The effect of irradiating a number of sensitive explosive crystals (such as lead azide, silver azide, cadmium azide, nitrogen iodide and silver acetylide) with high-speed particles has been studied. They were subjected to irradiation by electrons, by neutrons, by fission products and by X-rays. All these substances were exploded by an intense electron stream, but experiment shows that this is a thermal effect and is due to a bulk heating of the crystal. Nitrogen iodide is exploded by fission products, but this substance is anomalous. With the other substances interesting changes within the crystal are observed and these affect the subsequent thermal decomposition but no explosion results. The experiments show that, in general, the activation of a small group of adjacent molecules is not enough to cause explosion. The effect of crystal size on explosion is also studied. It is shown that if the crystals are heated they do not explode unless their critical size exceeds a certain value, which depends upon the temperature and upon other factors. Under the conditions of these experiments the limiting size for a number of explosives is of the order of a few microns.
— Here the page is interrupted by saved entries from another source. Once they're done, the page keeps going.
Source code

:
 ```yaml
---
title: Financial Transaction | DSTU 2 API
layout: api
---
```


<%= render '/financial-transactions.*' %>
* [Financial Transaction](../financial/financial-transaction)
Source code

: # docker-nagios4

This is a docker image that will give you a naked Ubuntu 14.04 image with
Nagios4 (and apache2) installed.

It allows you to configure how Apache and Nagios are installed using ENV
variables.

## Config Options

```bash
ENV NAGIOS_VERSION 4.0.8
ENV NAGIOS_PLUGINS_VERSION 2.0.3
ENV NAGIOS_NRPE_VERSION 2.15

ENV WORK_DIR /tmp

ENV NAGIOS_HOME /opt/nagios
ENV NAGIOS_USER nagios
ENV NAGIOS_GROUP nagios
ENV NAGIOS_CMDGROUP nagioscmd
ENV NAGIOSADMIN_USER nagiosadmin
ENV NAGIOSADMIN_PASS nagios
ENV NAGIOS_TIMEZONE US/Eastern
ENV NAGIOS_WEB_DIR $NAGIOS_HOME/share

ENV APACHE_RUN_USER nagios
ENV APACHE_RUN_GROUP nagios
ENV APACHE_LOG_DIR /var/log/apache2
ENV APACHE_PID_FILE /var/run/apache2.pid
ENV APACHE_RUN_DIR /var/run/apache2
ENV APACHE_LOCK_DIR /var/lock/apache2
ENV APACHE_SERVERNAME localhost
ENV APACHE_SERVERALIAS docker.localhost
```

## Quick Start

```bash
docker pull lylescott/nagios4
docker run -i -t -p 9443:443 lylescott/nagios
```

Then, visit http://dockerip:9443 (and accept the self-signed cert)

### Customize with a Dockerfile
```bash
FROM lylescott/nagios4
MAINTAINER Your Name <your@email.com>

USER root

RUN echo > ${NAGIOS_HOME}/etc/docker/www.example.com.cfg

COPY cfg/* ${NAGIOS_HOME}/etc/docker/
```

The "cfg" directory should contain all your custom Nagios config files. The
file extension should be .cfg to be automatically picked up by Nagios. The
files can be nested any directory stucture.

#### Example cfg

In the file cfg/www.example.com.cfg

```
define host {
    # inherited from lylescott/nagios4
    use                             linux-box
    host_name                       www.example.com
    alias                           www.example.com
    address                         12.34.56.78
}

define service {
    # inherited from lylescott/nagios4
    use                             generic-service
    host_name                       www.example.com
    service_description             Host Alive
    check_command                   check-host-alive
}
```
The work supports the earlier conclusions (arrived at from friction and impact experiments) that the necessary ‘hot-spot’ size is large on a molecular scale (
ca
. I0
-5
to 10
-3
cm in diameter); otherwise successful growth to detonation will not occur. Optical and electron microscopy provide some evidence that thermal decomposition takes place preferentially at dislocations inherent in the mosaic structure of the crystal.